Standing among the hundreds of spectators that day, 35 years ago, a young Ashok Kumar had in mind a most natural question: would he ever get a chance to run in that marathon he watched in awe

Update: 2016-11-02 18:10 GMT
Ashok Kumar

Standing among the hundreds of spectators that day, 35 years ago, a young Ashok Kumar had in mind a most natural question: would he ever get a chance to run in that marathon he watched in awe It took him 33 years but he did what he had yearned to do, on an April day in 2014. That he was in his 50s did not matter. For here at last was that coveted event, the biggest fundraiser in the world, the London Marathon. It was not easy but after five hours and 31 minutes, Ashok finished his 26.2 miles (about 42.2 km) and two years later, has also completed the New York marathon, the Boston marathon, the Berlin marathon and one more London marathon.
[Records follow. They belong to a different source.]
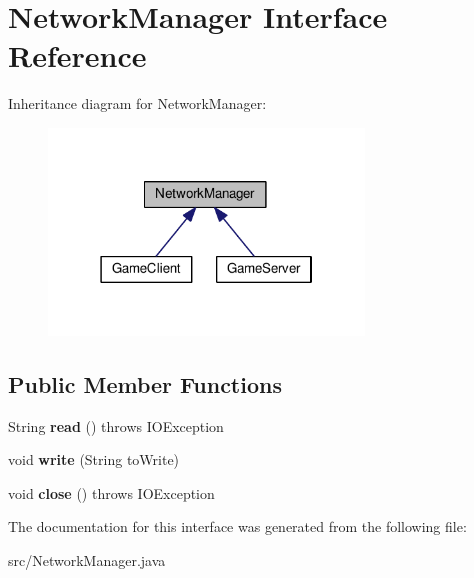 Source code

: \hypertarget{interfaceNetworkManager}{}\section{Network\+Manager Interface Reference}
\label{interfaceNetworkManager}


Inheritance diagram for Network\+Manager\+:
\nopagebreak
\begin{figure}[H]
\begin{center}
\leavevmode
\includegraphics[width=238pt]{interfaceNetworkManager__inherit__graph}
\end{center}
\end{figure}
\subsection*{Public Member Functions}
\begin{DoxyCompactItemize}
\item 
String {\bfseries read} ()  throws I\+O\+Exception\hypertarget{interfaceNetworkManager_a1770d9c0eba406494ffb1f7e9a86e05f}{}\label{interfaceNetworkManager_a1770d9c0eba406494ffb1f7e9a86e05f}

\item 
void {\bfseries write} (String to\+Write)\hypertarget{interfaceNetworkManager_a3c292bfd3d98fa5d04a14c493b8f14b0}{}\label{interfaceNetworkManager_a3c292bfd3d98fa5d04a14c493b8f14b0}

\item 
void {\bfseries close} ()  throws I\+O\+Exception\hypertarget{interfaceNetworkManager_a33643bfa896c4b9d0050ef0aa79ac16d}{}\label{interfaceNetworkManager_a33643bfa896c4b9d0050ef0aa79ac16d}

\end{DoxyCompactItemize}


The documentation for this interface was generated from the following file\+:\begin{DoxyCompactItemize}
\item 
src/Network\+Manager.\+java\end{DoxyCompactItemize}
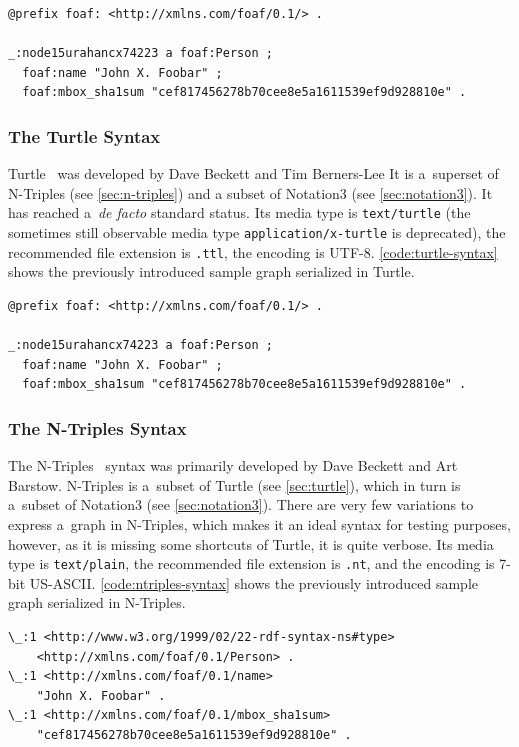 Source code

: \begin{lstlisting}[caption={A sample graph in Notation3 syntax.},label={code:notation3-syntax}]
@prefix foaf: <http://xmlns.com/foaf/0.1/> .

_:node15urahancx74223 a foaf:Person ;
  foaf:name "John X. Foobar" ;
  foaf:mbox_sha1sum "cef817456278b70cee8e5a1611539ef9d928810e" .
\end{lstlisting}

\subsubsection{The Turtle Syntax} \label{sec:turtle}
Turtle~\cite{Prudhommeaux2011} was developed by Dave Beckett and Tim Berners-Lee
It is a~superset of N-Triples (see \autoref{sec:n-triples}) and
a subset of Notation3 (see \autoref{sec:notation3}).
It has reached a~\emph{de facto} standard status.
Its media type is \texttt{text/turtle}
(the sometimes still observable media type \texttt{application/x-turtle} is deprecated),
the recommended file extension is \texttt{.ttl}, the encoding is UTF-8.
\autoref{code:turtle-syntax} shows the previously introduced sample graph serialized in Turtle.

\begin{lstlisting}[caption={A sample graph in Turtle syntax.},label={code:turtle-syntax}]
@prefix foaf: <http://xmlns.com/foaf/0.1/> .

_:node15urahancx74223 a foaf:Person ;
  foaf:name "John X. Foobar" ;
  foaf:mbox_sha1sum "cef817456278b70cee8e5a1611539ef9d928810e" .
\end{lstlisting}

\subsubsection{The N-Triples Syntax} \label{sec:n-triples}
The N-Triples~\cite{Grant2004} syntax was primarily developed by Dave Beckett and Art Barstow.
N-Triples is a~subset of Turtle (see \autoref{sec:turtle}),
which in turn is a~subset of Notation3 (see \autoref{sec:notation3}).
There are very few variations to express a~graph in N-Triples,
which makes it an ideal syntax for testing purposes, however,
as it is missing some shortcuts of Turtle, it is quite verbose.
Its media type is \texttt{text/plain}, the recommended file extension is \texttt{.nt},
and the encoding is 7-bit US-ASCII.
\autoref{code:ntriples-syntax} shows the previously introduced sample graph serialized in N-Triples.

\begin{lstlisting}[caption={A sample graph in N-Triples syntax.},label={code:ntriples-syntax}]
\_:1 <http://www.w3.org/1999/02/22-rdf-syntax-ns#type>
    <http://xmlns.com/foaf/0.1/Person> .
\_:1 <http://xmlns.com/foaf/0.1/name>
    "John X. Foobar" .
\_:1 <http://xmlns.com/foaf/0.1/mbox_sha1sum>
    "cef817456278b70cee8e5a1611539ef9d928810e" .
\end{lstlisting}

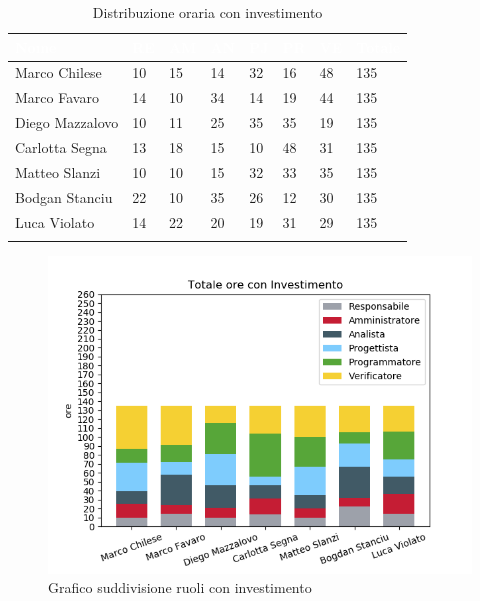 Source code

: \begin{longtable}{|C{.30\textwidth}|C{.06\textwidth}|C{.06\textwidth}|C{.06\textwidth} | C{.06\textwidth}| C{.06\textwidth} | C{.06\textwidth} | C{.10\textwidth} |}
\hline
{}	\textbf{\textcolor{white}{Nome}} & \textbf{\textcolor{white}{RE}} & \textbf{\textcolor{white}{AM}} & \textbf{\textcolor{white}{AN}} & \textbf{\textcolor{white}{PJ}} & \textbf{\textcolor{white}{PR}} & \textbf{\textcolor{white}{VE}} & \textbf{\textcolor{white}{Totale}}\\
\hline 
Marco Chilese & 10 & 15 & 14 & 32 & 16 & 48 & 135\\
\hline
{}Marco Favaro & 14 & 10 & 34 & 14 & 19 & 44 & 135\\
\hline
Diego Mazzalovo & 10 & 11 & 25 & 35 & 35 & 19 & 135\\
\hline
{}Carlotta Segna & 13 & 18 & 15 & 10 & 48 & 31 & 135\\
\hline
Matteo Slanzi & 10 & 10 & 15 & 32 & 33 & 35 & 135\\
\hline
{}Bodgan Stanciu & 22 & 10 & 35 & 26 & 12 & 30 & 135\\
\hline
Luca Violato & 14 & 22 & 20 & 19 & 31 & 29 & 135 \\
\hline


\caption{Distribuzione oraria con investimento}
\label{Distribuzione oraria delle ore con investimento}
\end{longtable}

\begin{figure}[H]
	\centering
  		\includegraphics[width=1\linewidth]{./images/fig_toi.png}
  		\caption{Grafico suddivisione ruoli con investimento}
  		\label{fig:grafico suddivione ruoli con investimento}
\end{figure}

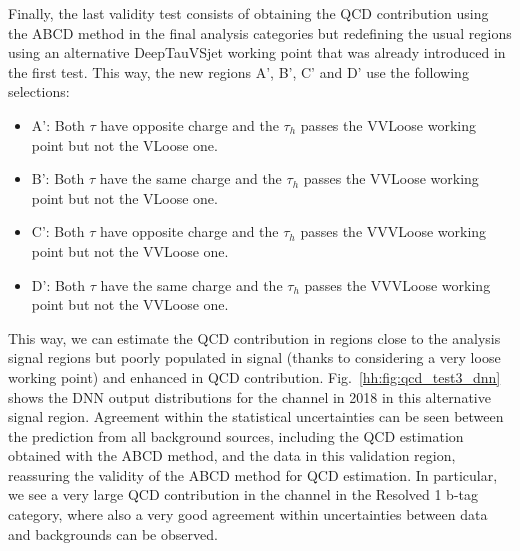 \documentclass[../main.tex]{subfiles}
\begin{document}
Finally, the last validity test consists of obtaining the QCD contribution using the ABCD method in the final analysis categories but redefining the usual regions using an alternative DeepTauVSjet working point that was already introduced in the first test. This way, the new regions A', B', C' and D' use the following selections:
\begin{itemize}
	\item A': Both $\tau$ have opposite charge and the $\tau_h$ passes the VVLoose working point but not the VLoose one.
	\item B': Both $\tau$ have the same charge and the $\tau_h$ passes the VVLoose working point but not the VLoose one.
	\item C': Both $\tau$ have opposite charge and the $\tau_h$ passes the VVVLoose working point but not the VVLoose one.
	\item D': Both $\tau$ have the same charge and the $\tau_h$ passes the VVVLoose working point but not the VVLoose one.
\end{itemize}

This way, we can estimate the QCD contribution in regions close to the analysis signal regions but poorly populated in signal (thanks to considering a very loose working point) and enhanced in QCD contribution. Fig.~\ref{hh:fig:qcd_test3_dnn} shows the DNN output distributions for the \tauh\tauh{} channel in 2018 in this alternative signal region. Agreement within the statistical uncertainties can be seen between the prediction from all background sources, including the QCD estimation obtained with the ABCD method, and the data in this validation region, reassuring the validity of the ABCD method for QCD estimation. In particular, we see a very large QCD contribution in the \tauh\tauh{} channel in the Resolved 1 b-tag category, where also a very good agreement within uncertainties between data and backgrounds can be observed.
\end{document}
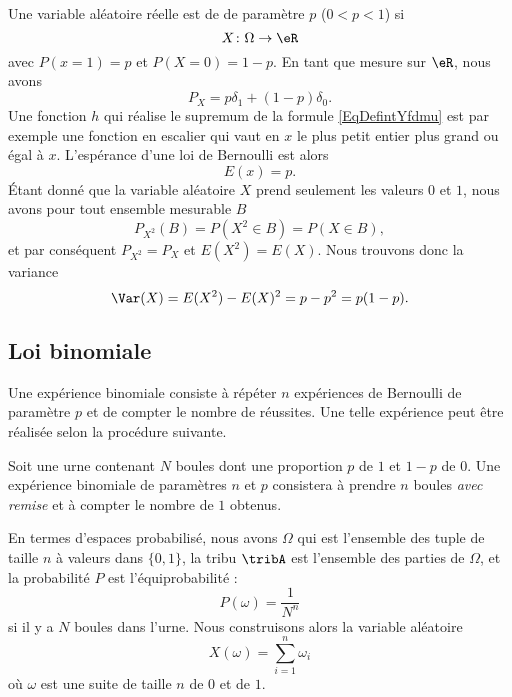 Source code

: Une variable aléatoire réelle est de  de paramètre \( p\) (\( 0<p<1\)) si
\begin{equation}
    X\colon \Omega\to \eR
\end{equation}
avec \( P(x=1)=p\) et \( P(X=0)=1-p\). En tant que mesure sur \( \eR\), nous avons
\begin{equation}
    P_X=p\delta_1+(1-p)\delta_0.
\end{equation}
Une fonction \( h\) qui réalise le supremum de la formule \eqref{EqDefintYfdmu} est par exemple une fonction en escalier qui vaut en \( x\) le plus petit entier plus grand ou égal à \( x\). L'espérance d'une loi de Bernoulli est alors
\begin{equation}
    E(x)=p.
\end{equation}
Étant donné que la variable aléatoire \( X\) prend seulement les valeurs \( 0\) et \( 1\), nous avons pour tout ensemble mesurable \( B\)
\begin{equation}
    P_{X^2}(B)=P(X^2\in B)=P(X\in B),
\end{equation}
et par conséquent \( P_{X^2}=P_X\) et \( E(X^2)=E(X)\). Nous trouvons donc la variance
\begin{equation}        \label{EqVarBern}
    \Var(X)=E(X^2)-E(X)^2=p-p^2=p(1-p).
\end{equation}

\subsection{Loi binomiale}

Une expérience binomiale consiste à répéter \( n\) expériences de Bernoulli de paramètre \( p\) et de compter le nombre de réussites. Une telle expérience peut être réalisée selon la procédure suivante.

Soit une urne contenant \( N\) boules dont une proportion \( p\) de \( 1\) et \( 1-p\) de \( 0\). Une expérience binomiale de paramètres \( n\) et \( p\) consistera à prendre \( n\) boules \emph{avec remise} et à compter le nombre de \( 1\) obtenus.

En termes d'espaces probabilisé, nous avons \( \Omega\) qui est l'ensemble des tuple de taille \( n\) à valeurs dans \( \{ 0,1 \}\), la tribu \( \tribA\) est l'ensemble des parties de \( \Omega\), et la probabilité \( P\) est l'équiprobabilité :
\begin{equation}
    P(\omega)=\frac{1}{ N^n }
\end{equation}
si il y a \( N\) boules dans l'urne. Nous construisons alors la variable aléatoire
\begin{equation}
    X(\omega)=\sum_{i=1}^n\omega_i
\end{equation}
où \( \omega\) est une suite de taille \( n\) de $0$ et de \( 1\).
That makes it four out of the six major marathons in the world – the two yet to be covered are the Tokyo marathon and Chicago marathon. Not to mention the two half marathons in between – The Great North Run in New Castle, and the Silverstone Adidas run.

Ashok had moved to London in 1979, an event he calls life changing. But his life started in Chathannur, in Kollam, where he went to school and took his BA in English literature. By then it was time to go. To London where his father was. “I was into sports in college, playing badminton and kabaddi, representing Kollam in the state championship of ’79 and winning too,” Ashok says on a day he visited Thiruvananthapuram, meeting old friends. He had come on vacation, days after finishing that last Berlin marathon in September. Ashok has all the dates with him, and the medals. Boston was also this year, in April, when he finished in four hours, 53 minutes.

The New York marathon was however the most difficult one, he says. “It was hills all the way, and runners go through all iconic locations – Staten Island, Brooklyn, Queens, The Bronx and Centre Park, Manhattan.” Ashok was surprised to see that after the Sunday run, everyone wore their medals in America on Monday. “They call it the Marathon Monday. And people everywhere, absolute strangers, congratulate you on seeing you with the medal.” Different perhaps from the Englishmen with their stiff upper lips Ashok had been used to. Decades in London had brought to his English a British touch but his Malayalam remains as pure as when he left home, with a heavy heart and many big dreams. Life took him through unexpected turns, when the first job that was meant to last a little while went on for nine years, when a civil service job came and an internal exam gave him the confirmed position of Her Majesty’s Inspector of Taxes in 1992.

He got married in 1989, and in pictures that Ashok shows on his phone, you could see a proud family supporting their adventurous hero.